Exercise data -

○ ○ ○ ○ ○

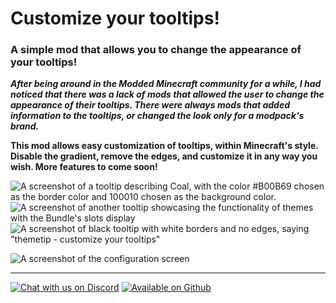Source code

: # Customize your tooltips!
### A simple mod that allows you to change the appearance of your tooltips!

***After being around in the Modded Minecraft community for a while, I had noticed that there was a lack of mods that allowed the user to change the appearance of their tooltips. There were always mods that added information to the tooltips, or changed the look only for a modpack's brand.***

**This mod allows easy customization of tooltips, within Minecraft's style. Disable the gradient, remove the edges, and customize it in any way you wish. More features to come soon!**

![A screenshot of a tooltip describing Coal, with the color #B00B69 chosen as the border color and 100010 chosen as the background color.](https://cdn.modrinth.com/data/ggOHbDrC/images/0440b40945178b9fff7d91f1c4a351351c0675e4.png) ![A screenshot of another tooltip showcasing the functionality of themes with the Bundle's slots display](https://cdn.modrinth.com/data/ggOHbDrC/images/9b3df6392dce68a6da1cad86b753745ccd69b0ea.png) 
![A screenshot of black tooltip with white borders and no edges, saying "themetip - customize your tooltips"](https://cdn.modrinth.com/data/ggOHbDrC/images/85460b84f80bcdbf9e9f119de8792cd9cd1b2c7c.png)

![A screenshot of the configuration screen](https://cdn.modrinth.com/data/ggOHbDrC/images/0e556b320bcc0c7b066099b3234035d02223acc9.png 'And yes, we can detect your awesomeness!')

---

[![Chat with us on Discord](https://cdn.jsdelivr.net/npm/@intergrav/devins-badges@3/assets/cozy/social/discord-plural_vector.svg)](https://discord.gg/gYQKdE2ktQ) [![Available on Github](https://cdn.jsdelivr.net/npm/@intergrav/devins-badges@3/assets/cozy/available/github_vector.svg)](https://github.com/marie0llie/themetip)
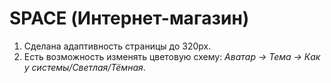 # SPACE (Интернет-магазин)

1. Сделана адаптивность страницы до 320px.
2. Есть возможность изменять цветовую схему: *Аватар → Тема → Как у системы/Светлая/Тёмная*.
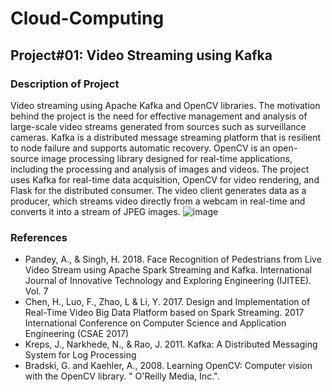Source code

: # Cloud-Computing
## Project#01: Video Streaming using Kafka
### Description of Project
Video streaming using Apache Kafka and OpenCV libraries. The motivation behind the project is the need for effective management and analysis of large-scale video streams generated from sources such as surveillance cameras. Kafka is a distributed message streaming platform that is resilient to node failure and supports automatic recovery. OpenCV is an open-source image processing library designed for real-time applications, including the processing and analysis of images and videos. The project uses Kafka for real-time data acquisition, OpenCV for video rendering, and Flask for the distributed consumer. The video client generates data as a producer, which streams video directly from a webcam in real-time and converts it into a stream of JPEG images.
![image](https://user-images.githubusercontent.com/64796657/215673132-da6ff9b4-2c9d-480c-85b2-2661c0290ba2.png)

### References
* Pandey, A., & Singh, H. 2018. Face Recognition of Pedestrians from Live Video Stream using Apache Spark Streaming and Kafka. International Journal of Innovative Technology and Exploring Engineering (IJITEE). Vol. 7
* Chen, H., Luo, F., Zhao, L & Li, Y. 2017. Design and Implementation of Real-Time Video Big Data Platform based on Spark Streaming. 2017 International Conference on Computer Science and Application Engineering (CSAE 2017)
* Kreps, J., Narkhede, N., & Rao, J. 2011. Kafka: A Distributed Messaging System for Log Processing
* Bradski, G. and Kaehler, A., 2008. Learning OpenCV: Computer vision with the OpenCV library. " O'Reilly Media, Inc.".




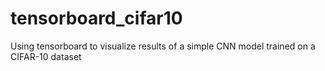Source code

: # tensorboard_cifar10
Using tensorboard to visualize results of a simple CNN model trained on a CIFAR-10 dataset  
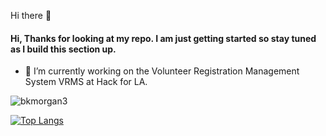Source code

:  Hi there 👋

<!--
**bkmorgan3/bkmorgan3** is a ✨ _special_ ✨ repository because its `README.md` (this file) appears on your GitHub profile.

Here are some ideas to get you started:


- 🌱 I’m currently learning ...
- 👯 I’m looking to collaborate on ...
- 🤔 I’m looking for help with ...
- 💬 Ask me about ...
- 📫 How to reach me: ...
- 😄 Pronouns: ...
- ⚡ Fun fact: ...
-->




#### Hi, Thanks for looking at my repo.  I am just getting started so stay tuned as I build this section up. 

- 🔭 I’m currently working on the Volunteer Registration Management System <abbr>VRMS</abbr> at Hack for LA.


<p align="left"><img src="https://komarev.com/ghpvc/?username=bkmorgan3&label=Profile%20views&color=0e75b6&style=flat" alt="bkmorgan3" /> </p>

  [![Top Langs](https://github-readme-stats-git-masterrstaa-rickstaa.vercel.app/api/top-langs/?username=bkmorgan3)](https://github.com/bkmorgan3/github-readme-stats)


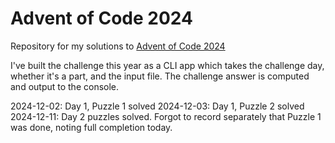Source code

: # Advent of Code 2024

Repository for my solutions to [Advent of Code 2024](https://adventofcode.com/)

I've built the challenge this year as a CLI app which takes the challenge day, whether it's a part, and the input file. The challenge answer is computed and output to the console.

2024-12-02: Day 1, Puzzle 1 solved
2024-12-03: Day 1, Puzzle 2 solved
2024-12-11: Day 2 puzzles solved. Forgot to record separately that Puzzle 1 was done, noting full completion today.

○ ○ ○ ○ ○

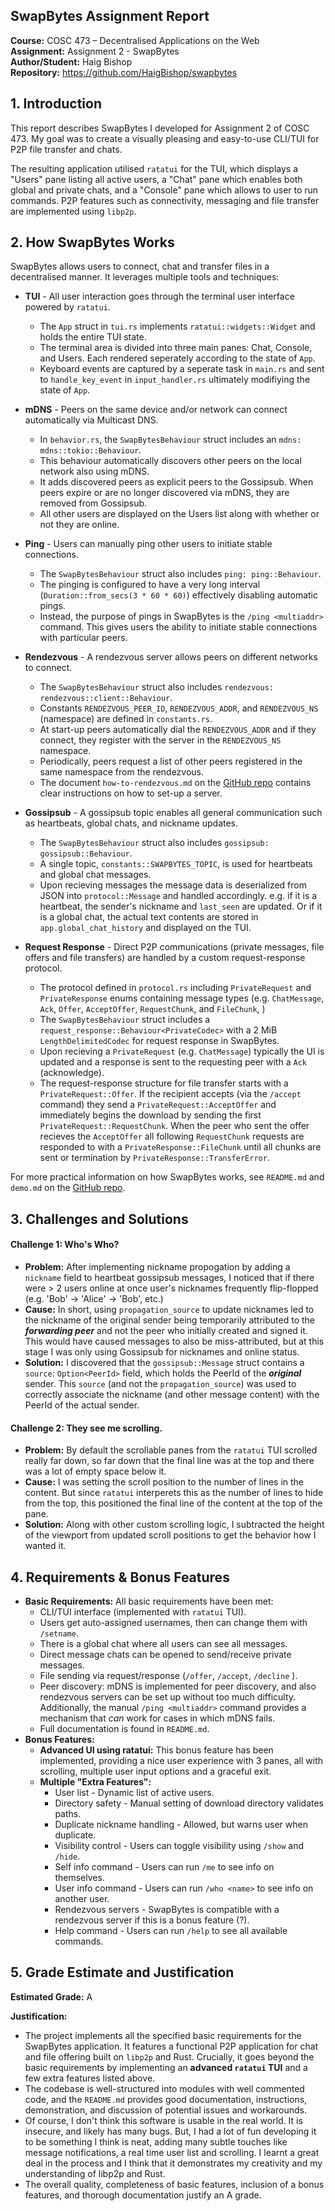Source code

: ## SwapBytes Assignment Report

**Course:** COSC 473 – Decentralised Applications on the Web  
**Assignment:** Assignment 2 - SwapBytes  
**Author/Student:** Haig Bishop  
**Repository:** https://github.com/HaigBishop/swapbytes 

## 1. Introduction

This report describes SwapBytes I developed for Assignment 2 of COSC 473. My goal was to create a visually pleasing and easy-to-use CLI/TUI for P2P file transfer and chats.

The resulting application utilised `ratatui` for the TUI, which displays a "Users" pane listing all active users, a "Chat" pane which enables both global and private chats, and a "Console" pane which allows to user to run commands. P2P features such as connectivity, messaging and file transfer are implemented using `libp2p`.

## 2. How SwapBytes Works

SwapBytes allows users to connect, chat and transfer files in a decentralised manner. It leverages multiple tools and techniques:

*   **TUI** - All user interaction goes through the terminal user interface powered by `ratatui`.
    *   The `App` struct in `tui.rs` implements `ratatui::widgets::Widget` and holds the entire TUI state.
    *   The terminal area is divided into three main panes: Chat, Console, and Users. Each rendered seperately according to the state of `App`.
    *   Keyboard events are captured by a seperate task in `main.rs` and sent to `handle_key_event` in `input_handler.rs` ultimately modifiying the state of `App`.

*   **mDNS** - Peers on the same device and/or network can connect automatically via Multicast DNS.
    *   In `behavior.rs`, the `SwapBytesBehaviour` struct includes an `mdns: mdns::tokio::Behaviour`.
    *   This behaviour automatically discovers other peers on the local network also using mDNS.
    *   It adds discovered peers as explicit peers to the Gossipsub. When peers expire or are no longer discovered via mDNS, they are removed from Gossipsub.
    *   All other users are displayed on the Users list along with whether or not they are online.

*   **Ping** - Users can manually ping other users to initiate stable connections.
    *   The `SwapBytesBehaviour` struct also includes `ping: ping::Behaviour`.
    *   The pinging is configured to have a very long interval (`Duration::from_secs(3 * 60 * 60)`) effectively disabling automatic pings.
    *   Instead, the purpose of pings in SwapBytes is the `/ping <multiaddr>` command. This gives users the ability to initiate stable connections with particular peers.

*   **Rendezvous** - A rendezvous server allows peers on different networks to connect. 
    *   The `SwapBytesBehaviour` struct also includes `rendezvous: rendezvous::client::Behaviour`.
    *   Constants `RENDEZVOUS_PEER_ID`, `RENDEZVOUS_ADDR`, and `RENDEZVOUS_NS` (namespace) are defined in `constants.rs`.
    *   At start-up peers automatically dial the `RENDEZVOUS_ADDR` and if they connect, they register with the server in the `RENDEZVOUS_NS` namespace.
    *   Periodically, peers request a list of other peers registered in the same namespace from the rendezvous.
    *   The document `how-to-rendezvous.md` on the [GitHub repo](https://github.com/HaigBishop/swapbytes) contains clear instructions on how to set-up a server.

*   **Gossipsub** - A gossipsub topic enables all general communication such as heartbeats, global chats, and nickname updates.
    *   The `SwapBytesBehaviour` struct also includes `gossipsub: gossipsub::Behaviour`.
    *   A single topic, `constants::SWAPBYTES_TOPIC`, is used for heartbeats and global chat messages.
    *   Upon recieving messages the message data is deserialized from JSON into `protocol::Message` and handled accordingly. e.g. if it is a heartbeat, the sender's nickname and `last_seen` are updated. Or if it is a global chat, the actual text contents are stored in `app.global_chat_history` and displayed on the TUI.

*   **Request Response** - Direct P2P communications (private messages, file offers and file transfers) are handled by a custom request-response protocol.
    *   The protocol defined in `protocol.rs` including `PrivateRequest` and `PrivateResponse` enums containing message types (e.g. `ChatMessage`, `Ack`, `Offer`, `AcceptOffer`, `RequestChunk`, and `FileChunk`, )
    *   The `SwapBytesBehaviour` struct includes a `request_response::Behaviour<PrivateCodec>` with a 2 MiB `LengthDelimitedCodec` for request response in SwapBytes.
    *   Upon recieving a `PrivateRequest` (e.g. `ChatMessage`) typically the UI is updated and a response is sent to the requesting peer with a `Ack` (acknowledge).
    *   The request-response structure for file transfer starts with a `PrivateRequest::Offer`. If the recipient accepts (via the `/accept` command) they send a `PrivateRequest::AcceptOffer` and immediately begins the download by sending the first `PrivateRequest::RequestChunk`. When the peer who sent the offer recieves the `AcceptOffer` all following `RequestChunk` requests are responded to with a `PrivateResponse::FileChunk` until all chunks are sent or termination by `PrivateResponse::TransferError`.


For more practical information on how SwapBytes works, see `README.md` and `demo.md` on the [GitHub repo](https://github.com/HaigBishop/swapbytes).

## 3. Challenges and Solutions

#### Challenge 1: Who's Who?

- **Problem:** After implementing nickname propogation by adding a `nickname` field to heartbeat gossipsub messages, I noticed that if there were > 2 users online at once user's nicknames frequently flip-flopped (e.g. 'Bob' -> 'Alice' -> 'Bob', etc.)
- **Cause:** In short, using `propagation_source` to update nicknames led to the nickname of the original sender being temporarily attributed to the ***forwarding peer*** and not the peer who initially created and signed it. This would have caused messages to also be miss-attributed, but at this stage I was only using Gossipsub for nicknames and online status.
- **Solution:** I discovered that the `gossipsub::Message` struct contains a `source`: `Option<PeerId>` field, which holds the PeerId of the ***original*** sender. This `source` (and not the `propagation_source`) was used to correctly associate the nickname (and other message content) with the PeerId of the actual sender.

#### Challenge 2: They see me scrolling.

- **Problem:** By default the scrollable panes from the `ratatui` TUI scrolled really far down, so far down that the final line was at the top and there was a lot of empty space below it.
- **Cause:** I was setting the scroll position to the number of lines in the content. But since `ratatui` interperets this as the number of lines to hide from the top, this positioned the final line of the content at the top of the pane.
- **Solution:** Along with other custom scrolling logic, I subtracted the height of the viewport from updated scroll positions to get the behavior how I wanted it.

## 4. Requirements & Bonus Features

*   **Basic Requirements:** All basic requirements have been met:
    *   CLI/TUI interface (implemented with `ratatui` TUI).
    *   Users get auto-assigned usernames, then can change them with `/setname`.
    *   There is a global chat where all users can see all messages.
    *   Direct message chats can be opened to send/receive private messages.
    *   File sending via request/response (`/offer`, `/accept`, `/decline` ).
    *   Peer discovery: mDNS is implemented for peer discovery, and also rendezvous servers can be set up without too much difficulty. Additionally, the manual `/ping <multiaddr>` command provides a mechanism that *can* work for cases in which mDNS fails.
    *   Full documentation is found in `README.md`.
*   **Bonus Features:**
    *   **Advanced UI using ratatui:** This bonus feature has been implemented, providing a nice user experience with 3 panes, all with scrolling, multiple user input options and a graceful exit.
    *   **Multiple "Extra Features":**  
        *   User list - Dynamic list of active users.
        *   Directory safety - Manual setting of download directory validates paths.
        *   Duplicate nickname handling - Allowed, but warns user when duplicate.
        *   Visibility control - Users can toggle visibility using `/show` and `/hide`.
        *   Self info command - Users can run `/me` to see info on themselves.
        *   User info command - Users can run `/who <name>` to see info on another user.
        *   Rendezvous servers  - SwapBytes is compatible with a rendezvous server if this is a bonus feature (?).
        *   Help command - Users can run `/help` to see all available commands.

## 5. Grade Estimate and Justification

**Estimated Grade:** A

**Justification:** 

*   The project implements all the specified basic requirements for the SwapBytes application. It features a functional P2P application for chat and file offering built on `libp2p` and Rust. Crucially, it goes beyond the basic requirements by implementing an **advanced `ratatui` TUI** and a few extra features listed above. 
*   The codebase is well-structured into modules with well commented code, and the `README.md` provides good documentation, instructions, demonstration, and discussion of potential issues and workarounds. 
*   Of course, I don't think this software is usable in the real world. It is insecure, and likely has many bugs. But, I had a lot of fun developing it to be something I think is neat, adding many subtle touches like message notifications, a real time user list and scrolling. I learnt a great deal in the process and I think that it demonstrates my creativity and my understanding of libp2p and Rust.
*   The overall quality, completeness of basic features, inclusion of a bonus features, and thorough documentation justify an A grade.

○ ○ ○ ○ ○

Task goal - Please give again the lines above between the line holding "All user interaction" and the line holding "entire TUI state.", inclusive, exactly as they are and with nothing added.

Answer space -
*   **TUI** - All user interaction goes through the terminal user interface powered by `ratatui`.
    *   The `App` struct in `tui.rs` implements `ratatui::widgets::Widget` and holds the entire TUI state.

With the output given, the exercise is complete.